For the curious, here are the types of things you will find in storage/runtime/ (though this is not a comprehensive list):

  • assets/ – Stores image thumbnails, resized file icons, and copies of images stored on remote asset volumes, to save Craft an HTTP request when it needs the images to generate new thumbnails or transforms.
  • cache/ – Stores data caches.
  • compiled_classes/ – Stores some dynamically-defined PHP classes.
  • compiled_templates/ – Stores compiled Twig templates.
  • temp/ – Stores temp files.
  • validation.key – A randomly-generated, cryptographically secure key that is used for hashing and validating data between requests.

You can customize the name and location of this folder by setting the CRAFT_STORAGE_PATH PHP constant in your entry script.

# templates/

Your front-end Twig templates go in here. Any local site assets, such as images, CSS, and JS that should be statically served, should live in the web folder.

You can customize the name and location of this folder by setting the CRAFT_TEMPLATES_PATH PHP constant in your entry script.

# vendor/

This is where all of your Composer dependencies go—including Craft and any plugins you’ve installed. This directory should not be tracked in version control. Instead, commit composer.lock, and use composer install (opens new window) to rebuild it.

You can customize the name and location of this folder by changing the CRAFT_VENDOR_PATH PHP constant in your entry script. If you choose to relocate it, make sure you update your .gitignore file to continue excluding it from version control.

# web/

This directory represents your server’s web root. The public index.php file lives here and this is where any of the local site images, CSS, and JS that is statically served should live.

You can customize the name and location of this folder. If you move it so it’s no longer living alongside the other Craft folders, make sure to update the CRAFT_BASE_PATH PHP constant in your entry script.

# .env

This is your PHP dotenv (opens new window) .env configuration file. It defines sensitive or environment-specific config values that don’t make sense to commit to version control.

# .env.example

This is your PHP dotenv (opens new window) .env file template.

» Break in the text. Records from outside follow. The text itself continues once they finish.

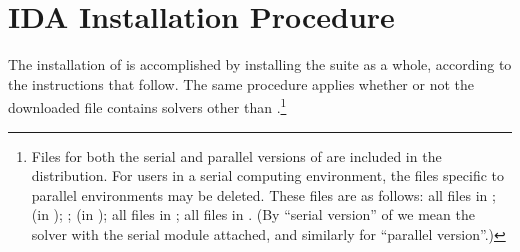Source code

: \chapter{IDA Installation Procedure}\label{s:install}

The installation of {\ida} is accomplished by installing the
{\sundials} suite as a whole, according to the instructions that
follow.   The same procedure applies whether or not the downloaded
file contains solvers other than {\ida}.\footnote{Files for both the
serial and parallel versions of {\ida} are included in the distribution.
For users in a serial computing environment, the files specific to parallel
environments may be deleted.   These files are as follows:
all files in ;
 (in );
; 
 (in );
all files in ;
all files in .
(By ``serial version'' of {\ida} we mean the {\ida} solver with the
serial {\nvector} module attached, and similarly for ``parallel version''.)}

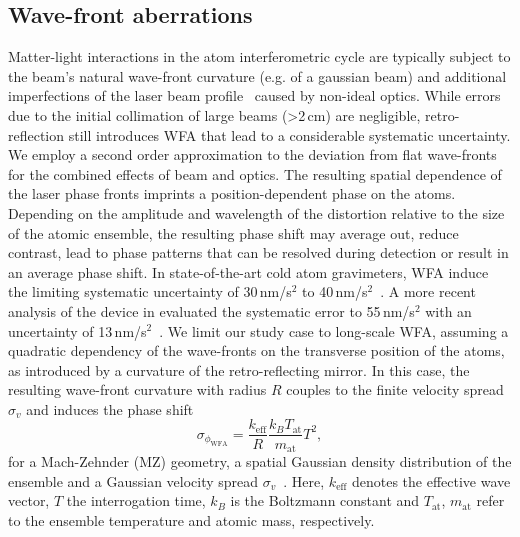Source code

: \subsection{Wave-front aberrations}\label{sec:WFA}
Matter-light interactions in the atom interferometric cycle are typically subject to the beam's natural wave-front curvature (e.g. of a gaussian beam) and additional imperfections of the laser beam profile~\cite{Schkolnik2015,LouchetChauvet2011} caused by non-ideal optics. While errors due to the initial collimation of large beams (>2\,cm) are negligible, retro-reflection still introduces WFA that lead to a considerable systematic uncertainty. We employ a second order approximation to the deviation from flat wave-fronts for the combined effects of beam and optics.
The resulting spatial dependence of the laser phase fronts imprints a position-dependent phase on the atoms.
Depending on the amplitude and wavelength of the distortion relative to the size of the atomic ensemble, the resulting phase shift may average out, reduce contrast, lead to phase patterns that can be resolved during detection or result in an average phase shift. In state-of-the-art cold atom gravimeters, WFA induce the limiting systematic uncertainty of 30\,nm/s$^2$ to 40\,nm/s$^2$~\cite{Freier2016,Gillot2016}. A more recent analysis of the device in \cite{Gillot2016} evaluated the systematic error to 55\,nm/s$^2$ with an uncertainty of 13\,nm/s$^2$~\cite{Karcher2018}.
We limit our study case to long-scale WFA, assuming a quadratic dependency of the wave-fronts on the transverse position of the atoms, as introduced by a curvature of the retro-reflecting mirror. In this case, the resulting wave-front curvature with radius $R$ couples to the finite velocity spread $\sigma_v$ and induces the phase shift
\begin{equation}
    \label{eq:WFA}
    \sigma_{\phi_\text{WFA}}=\frac{k_\text{eff}}{R} \frac{k_B T_\text{at}}{m_\text{at}}T^2,
\end{equation}
for a Mach-Zehnder (MZ) geometry, a spatial Gaussian density distribution of the ensemble and a Gaussian velocity spread $\sigma_v$~\cite{LouchetChauvet2011}. Here, $k_\text{eff}$ denotes the effective wave vector, $T$ the interrogation time, $k_B$ is the Boltzmann constant and $T_\text{at}$, $m_\text{at}$ refer to the ensemble temperature and atomic mass, respectively.
%
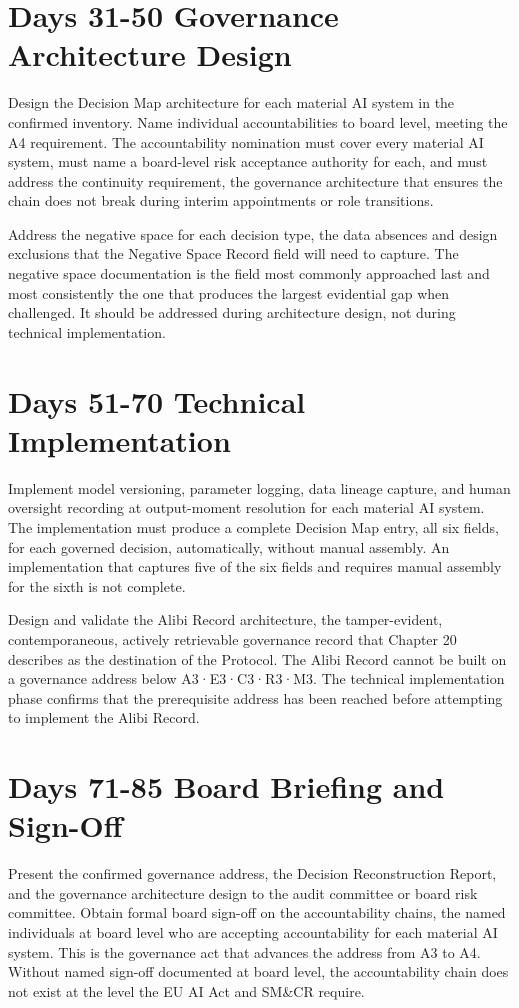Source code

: \section{Days 31-50 Governance Architecture Design}

Design the Decision Map architecture for each material AI system in the confirmed inventory. Name individual accountabilities to board level, meeting the A4 requirement. The accountability nomination must cover every material AI system, must name a board-level risk acceptance authority for each, and must address the continuity requirement, the governance architecture that ensures the chain does not break during interim appointments or role transitions.

Address the negative space for each decision type, the data absences and design exclusions that the Negative Space Record field will need to capture. The negative space documentation is the field most commonly approached last and most consistently the one that produces the largest evidential gap when challenged. It should be addressed during architecture design, not during technical implementation.

\section{Days 51-70 Technical Implementation}

Implement model versioning, parameter logging, data lineage capture, and human oversight recording at output-moment resolution for each material AI system. The implementation must produce a complete Decision Map entry, all six fields, for each governed decision, automatically, without manual assembly. An implementation that captures five of the six fields and requires manual assembly for the sixth is not complete.

Design and validate the Alibi Record architecture, the tamper-evident, contemporaneous, actively retrievable governance record that Chapter 20 describes as the destination of the Protocol. The Alibi Record cannot be built on a governance address below A3·E3·C3·R3·M3. The technical implementation phase confirms that the prerequisite address has been reached before attempting to implement the Alibi Record.

\section{Days 71-85 Board Briefing and Sign-Off}

Present the confirmed governance address, the Decision Reconstruction Report, and the governance architecture design to the audit committee or board risk committee. Obtain formal board sign-off on the accountability chains, the named individuals at board level who are accepting accountability for each material AI system. This is the governance act that advances the address from A3 to A4. Without named sign-off documented at board level, the accountability chain does not exist at the level the EU AI Act and SM\&CR require.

It should be used as a starting point for any actual .env files, stored alongside it but out of version control on each of the environments your Craft project is running in.

# .gitignore

Tells Git which files it should exclude when committing changes. At minimum, this should ignore .env and Composer’s vendor/ directory.

# bootstrap.php

The starter project consolidates important bootstrapping logic (like defining path constants and loading environment variables from the .env file) into this file. Both the HTTP and console entry scripts (web/index.php and craft, respectively) include this file—but each goes on to instantiate a different type of application (opens new window) suited for that request context.

# composer.json

The starting point composer.json file that should be used for all Craft projects. See the Composer documentation (opens new window) for details on what can go in here.

# composer.lock

This is a Composer file that tells Composer exactly which dependencies and versions should be currently installed in vendor/.

# craft

This is a command line executable used to execute Craft’s console commands. Its structure is similar to web/index.php, insofar as it is responsible for bootstrapping the appropriate Craft application—but instead of a craft\web\Application (opens new window), it creates a craft\console\Application (opens new window).

# .ddev/

If you followed the installation guide, DDEV will have left a .ddev/ directory in the root of your project. This is safe to keep in version control—DDEV may make changes to it from time to time, but a separate .gitignore file exists within it to ensure only necessary files are tracked.